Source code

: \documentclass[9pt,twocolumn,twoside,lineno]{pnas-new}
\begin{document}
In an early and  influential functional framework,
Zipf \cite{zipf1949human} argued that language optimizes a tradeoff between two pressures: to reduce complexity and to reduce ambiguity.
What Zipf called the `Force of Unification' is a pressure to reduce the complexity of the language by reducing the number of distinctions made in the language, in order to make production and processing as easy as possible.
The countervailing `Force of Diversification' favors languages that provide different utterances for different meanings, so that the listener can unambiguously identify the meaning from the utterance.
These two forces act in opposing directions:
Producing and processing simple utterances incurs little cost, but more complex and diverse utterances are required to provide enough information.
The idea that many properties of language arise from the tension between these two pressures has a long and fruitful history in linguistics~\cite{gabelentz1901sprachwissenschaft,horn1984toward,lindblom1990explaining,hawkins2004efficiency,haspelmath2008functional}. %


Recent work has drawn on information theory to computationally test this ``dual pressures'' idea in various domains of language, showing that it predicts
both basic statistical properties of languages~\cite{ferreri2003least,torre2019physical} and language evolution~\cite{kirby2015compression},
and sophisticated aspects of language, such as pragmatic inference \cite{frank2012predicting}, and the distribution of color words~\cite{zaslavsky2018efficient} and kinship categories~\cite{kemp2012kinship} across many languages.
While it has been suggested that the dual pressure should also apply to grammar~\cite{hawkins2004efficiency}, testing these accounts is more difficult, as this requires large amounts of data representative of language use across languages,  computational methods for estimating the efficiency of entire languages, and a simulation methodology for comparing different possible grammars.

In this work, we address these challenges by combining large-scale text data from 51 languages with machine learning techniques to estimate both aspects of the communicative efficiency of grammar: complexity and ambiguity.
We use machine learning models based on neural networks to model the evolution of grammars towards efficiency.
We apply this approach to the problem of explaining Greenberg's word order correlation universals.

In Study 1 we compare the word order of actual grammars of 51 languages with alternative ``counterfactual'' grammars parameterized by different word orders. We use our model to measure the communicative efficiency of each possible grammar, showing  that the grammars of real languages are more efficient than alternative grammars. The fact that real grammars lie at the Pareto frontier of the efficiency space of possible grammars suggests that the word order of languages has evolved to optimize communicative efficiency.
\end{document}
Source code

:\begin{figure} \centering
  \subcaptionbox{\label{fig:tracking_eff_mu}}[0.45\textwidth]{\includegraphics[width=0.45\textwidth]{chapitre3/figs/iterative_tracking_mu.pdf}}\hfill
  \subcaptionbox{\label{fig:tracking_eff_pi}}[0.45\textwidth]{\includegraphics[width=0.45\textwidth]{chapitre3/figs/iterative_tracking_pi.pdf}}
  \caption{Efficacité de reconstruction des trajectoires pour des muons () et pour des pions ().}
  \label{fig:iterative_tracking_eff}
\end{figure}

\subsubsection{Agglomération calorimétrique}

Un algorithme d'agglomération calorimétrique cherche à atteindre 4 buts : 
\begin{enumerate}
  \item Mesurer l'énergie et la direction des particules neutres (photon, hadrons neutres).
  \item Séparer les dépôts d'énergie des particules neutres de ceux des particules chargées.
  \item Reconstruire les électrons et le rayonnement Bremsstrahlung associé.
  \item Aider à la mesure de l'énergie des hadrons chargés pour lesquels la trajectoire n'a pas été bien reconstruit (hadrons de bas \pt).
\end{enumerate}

■ Task brief ■
Output all of the records exactly, with nothing omitted.

■ Expected output ■
Source code

: \documentclass[9pt,twocolumn,twoside,lineno]{pnas-new}
\begin{document}
In an early and  influential functional framework,
Zipf \cite{zipf1949human} argued that language optimizes a tradeoff between two pressures: to reduce complexity and to reduce ambiguity.
What Zipf called the `Force of Unification' is a pressure to reduce the complexity of the language by reducing the number of distinctions made in the language, in order to make production and processing as easy as possible.
The countervailing `Force of Diversification' favors languages that provide different utterances for different meanings, so that the listener can unambiguously identify the meaning from the utterance.
These two forces act in opposing directions:
Producing and processing simple utterances incurs little cost, but more complex and diverse utterances are required to provide enough information.
The idea that many properties of language arise from the tension between these two pressures has a long and fruitful history in linguistics~\cite{gabelentz1901sprachwissenschaft,horn1984toward,lindblom1990explaining,hawkins2004efficiency,haspelmath2008functional}. %


Recent work has drawn on information theory to computationally test this ``dual pressures'' idea in various domains of language, showing that it predicts
both basic statistical properties of languages~\cite{ferreri2003least,torre2019physical} and language evolution~\cite{kirby2015compression},
and sophisticated aspects of language, such as pragmatic inference \cite{frank2012predicting}, and the distribution of color words~\cite{zaslavsky2018efficient} and kinship categories~\cite{kemp2012kinship} across many languages.
While it has been suggested that the dual pressure should also apply to grammar~\cite{hawkins2004efficiency}, testing these accounts is more difficult, as this requires large amounts of data representative of language use across languages,  computational methods for estimating the efficiency of entire languages, and a simulation methodology for comparing different possible grammars.

In this work, we address these challenges by combining large-scale text data from 51 languages with machine learning techniques to estimate both aspects of the communicative efficiency of grammar: complexity and ambiguity.
We use machine learning models based on neural networks to model the evolution of grammars towards efficiency.
We apply this approach to the problem of explaining Greenberg's word order correlation universals.

In Study 1 we compare the word order of actual grammars of 51 languages with alternative ``counterfactual'' grammars parameterized by different word orders. We use our model to measure the communicative efficiency of each possible grammar, showing  that the grammars of real languages are more efficient than alternative grammars. The fact that real grammars lie at the Pareto frontier of the efficiency space of possible grammars suggests that the word order of languages has evolved to optimize communicative efficiency.
\end{document}
Source code

:\begin{figure} \centering
  \subcaptionbox{\label{fig:tracking_eff_mu}}[0.45\textwidth]{\includegraphics[width=0.45\textwidth]{chapitre3/figs/iterative_tracking_mu.pdf}}\hfill
  \subcaptionbox{\label{fig:tracking_eff_pi}}[0.45\textwidth]{\includegraphics[width=0.45\textwidth]{chapitre3/figs/iterative_tracking_pi.pdf}}
  \caption{Efficacité de reconstruction des trajectoires pour des muons () et pour des pions ().}
  \label{fig:iterative_tracking_eff}
\end{figure}

\subsubsection{Agglomération calorimétrique}

Un algorithme d'agglomération calorimétrique cherche à atteindre 4 buts : 
\begin{enumerate}
  \item Mesurer l'énergie et la direction des particules neutres (photon, hadrons neutres).
  \item Séparer les dépôts d'énergie des particules neutres de ceux des particules chargées.
  \item Reconstruire les électrons et le rayonnement Bremsstrahlung associé.
  \item Aider à la mesure de l'énergie des hadrons chargés pour lesquels la trajectoire n'a pas été bien reconstruit (hadrons de bas \pt).
\end{enumerate}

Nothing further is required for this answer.